Sr. Philippa Rath: Ja, das stimmt, aber wir dürfen die Dynamik eines solchen Prozesses nicht unterschätzen. Natürlich soll es zunächst um das Thema Synodalität gehen. Ich bin aber überzeugt, dass das Frauenthema zumindest indirekt mit auf der Agenda landen wird. Es wird nicht mehr vom Tisch verschwinden bis sich grundlegend etwas ändert. Denn Geschlechtergerechtigkeit ist aus meiner Sicht die Zukunfts- und Existenzfrage unserer Kirche. Immerhin sind 52 Prozent aller Gläubigen in der katholischen Kirche Frauen. Die Mehrheit der Arbeit leisten die Frauen. Das steht in umgekehrt proportionalem Verhältnis zu ihrem Anteil an der Verantwortung.

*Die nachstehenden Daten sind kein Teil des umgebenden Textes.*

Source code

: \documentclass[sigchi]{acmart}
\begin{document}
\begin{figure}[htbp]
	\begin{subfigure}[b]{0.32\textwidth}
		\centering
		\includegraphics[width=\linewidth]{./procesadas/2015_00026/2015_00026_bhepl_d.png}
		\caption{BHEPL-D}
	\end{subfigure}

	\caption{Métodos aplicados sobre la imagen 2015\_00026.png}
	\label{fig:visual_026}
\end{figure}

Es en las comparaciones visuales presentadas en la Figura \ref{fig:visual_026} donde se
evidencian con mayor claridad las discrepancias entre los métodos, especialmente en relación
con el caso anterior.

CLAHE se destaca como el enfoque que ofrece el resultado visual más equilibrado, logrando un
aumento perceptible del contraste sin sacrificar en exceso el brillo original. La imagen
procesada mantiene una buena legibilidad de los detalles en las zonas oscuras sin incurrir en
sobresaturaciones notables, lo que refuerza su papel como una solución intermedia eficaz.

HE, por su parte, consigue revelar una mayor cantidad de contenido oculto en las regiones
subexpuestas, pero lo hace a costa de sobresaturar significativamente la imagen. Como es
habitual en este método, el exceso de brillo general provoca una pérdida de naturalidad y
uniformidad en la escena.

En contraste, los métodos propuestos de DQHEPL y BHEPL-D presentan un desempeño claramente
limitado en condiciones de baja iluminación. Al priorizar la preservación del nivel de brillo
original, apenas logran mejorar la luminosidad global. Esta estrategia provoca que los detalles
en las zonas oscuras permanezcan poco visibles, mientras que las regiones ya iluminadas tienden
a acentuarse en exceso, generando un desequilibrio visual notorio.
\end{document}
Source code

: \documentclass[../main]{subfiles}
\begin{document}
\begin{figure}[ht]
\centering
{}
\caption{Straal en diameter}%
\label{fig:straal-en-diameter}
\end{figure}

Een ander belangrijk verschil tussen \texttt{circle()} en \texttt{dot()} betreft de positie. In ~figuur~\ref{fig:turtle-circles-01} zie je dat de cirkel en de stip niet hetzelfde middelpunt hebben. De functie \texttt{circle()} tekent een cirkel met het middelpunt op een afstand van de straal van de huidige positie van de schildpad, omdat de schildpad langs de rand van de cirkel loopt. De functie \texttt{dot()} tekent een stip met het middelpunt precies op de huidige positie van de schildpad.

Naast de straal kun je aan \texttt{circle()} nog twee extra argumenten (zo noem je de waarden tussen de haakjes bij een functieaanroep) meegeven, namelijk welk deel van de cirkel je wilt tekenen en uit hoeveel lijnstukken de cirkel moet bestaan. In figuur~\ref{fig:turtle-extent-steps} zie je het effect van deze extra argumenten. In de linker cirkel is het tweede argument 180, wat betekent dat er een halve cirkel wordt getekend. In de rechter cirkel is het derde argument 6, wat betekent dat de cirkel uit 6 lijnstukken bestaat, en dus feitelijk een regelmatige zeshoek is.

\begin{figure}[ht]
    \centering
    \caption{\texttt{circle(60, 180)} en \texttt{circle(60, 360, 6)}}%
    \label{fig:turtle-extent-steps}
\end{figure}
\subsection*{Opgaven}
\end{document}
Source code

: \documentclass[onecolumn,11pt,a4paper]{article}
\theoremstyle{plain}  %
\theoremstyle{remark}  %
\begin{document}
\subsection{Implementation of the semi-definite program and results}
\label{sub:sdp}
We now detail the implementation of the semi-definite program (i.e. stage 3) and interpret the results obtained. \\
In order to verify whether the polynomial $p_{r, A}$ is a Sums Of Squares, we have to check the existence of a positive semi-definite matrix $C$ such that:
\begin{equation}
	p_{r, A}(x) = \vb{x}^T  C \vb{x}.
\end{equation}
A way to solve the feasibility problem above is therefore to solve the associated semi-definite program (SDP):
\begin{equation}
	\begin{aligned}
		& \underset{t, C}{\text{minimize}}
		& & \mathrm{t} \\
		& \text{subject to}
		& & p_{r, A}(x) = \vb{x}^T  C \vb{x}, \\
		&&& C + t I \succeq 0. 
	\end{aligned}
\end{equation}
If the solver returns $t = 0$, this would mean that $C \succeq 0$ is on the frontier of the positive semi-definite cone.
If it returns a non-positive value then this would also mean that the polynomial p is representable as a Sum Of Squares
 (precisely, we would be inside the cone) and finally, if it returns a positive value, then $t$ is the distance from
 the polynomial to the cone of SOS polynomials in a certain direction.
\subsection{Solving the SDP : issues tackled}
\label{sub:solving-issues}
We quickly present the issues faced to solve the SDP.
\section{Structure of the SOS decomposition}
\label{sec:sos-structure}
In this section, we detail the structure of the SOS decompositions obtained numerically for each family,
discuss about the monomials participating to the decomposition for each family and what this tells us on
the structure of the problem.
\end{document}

RB: Die katholische Kirche ist Weltkirche. Wie mehrheitsfähig ist die Forderung nach Weiheämtern für Frauen?
Sr. Philippa Rath: Wenn Sie das Arbeitsdokument der Weltsynode lesen, wird deutlich, dass das Thema Frauen in der Kirche in allen Kontinenten präsent ist. Ich selbst bin in verschiedenen internationalen Netzwerken aktiv. Dabei stelle ich immer wieder fest, dass Frauen in anderen Ländern und auf anderen Kontinenten dieselben Wünsche, Erwartungen und Forderungen haben. Natürlich in unterschiedlicher Gewichtung. Es gibt nicht überall die Forderung nach dem Frauenpriestertum, wohl aber den gemeinsamen Wunsch nach einem sakramentalen Frauendiakonat.
Die Kirche ist wie ein riesiges Schiff. Bis so ein Schiff wendet, das dauert.
RB: Wie sehr sehen Sie den Papst dabei noch als Hoffnungsträger?
Sr. Philippa Rath: Papst Franziskus ist ein typischer Jesuit, der immer alle Seiten genau betrachtet und gründlich abwägt. Ich glaube, im Grunde seines Herzens ist er ein Reformer. Er kann aber nicht alles tun, was er möchte, denn es gibt starke Gegenkräfte. Aber ich finde es äußerst klug und weitsichtig, wie er jetzt die Weltsynode umsetzt. Zum ersten Mal in der Geschichte unserer Kirche findet ein solcher Prozess statt. Das ist einmalig und ein großer Schritt nach vorn. Wobei die Synoden meines Erachtens künftig mit Bischöfen, Laien, Frauen und Männern gleichberechtigt besetzt werden müssten. 80 Laien ist eine stattliche Zahl, aber eben immer noch eine deutliche Minderheit.
Auch dürfen wir nicht vergessen, dass die Weltsynode ja nur ein beratendes Organ ist. Sie entscheidet nicht, der Papst entscheidet. Unsere Kirche ist wie ein riesiges Schiff. Bis sich so ein Schiff wendet, das dauert. Wir müssen einen langen Atem haben. Wir bohren extrem dicke Bretter. Doch wir bohren. Das ist das Entscheidende.
RB: „Weil Gott es so will – will Gott es so?“ ist der Titel der diesjährigen KATHARINAfeier in Salzburg. Was steckt dahinter?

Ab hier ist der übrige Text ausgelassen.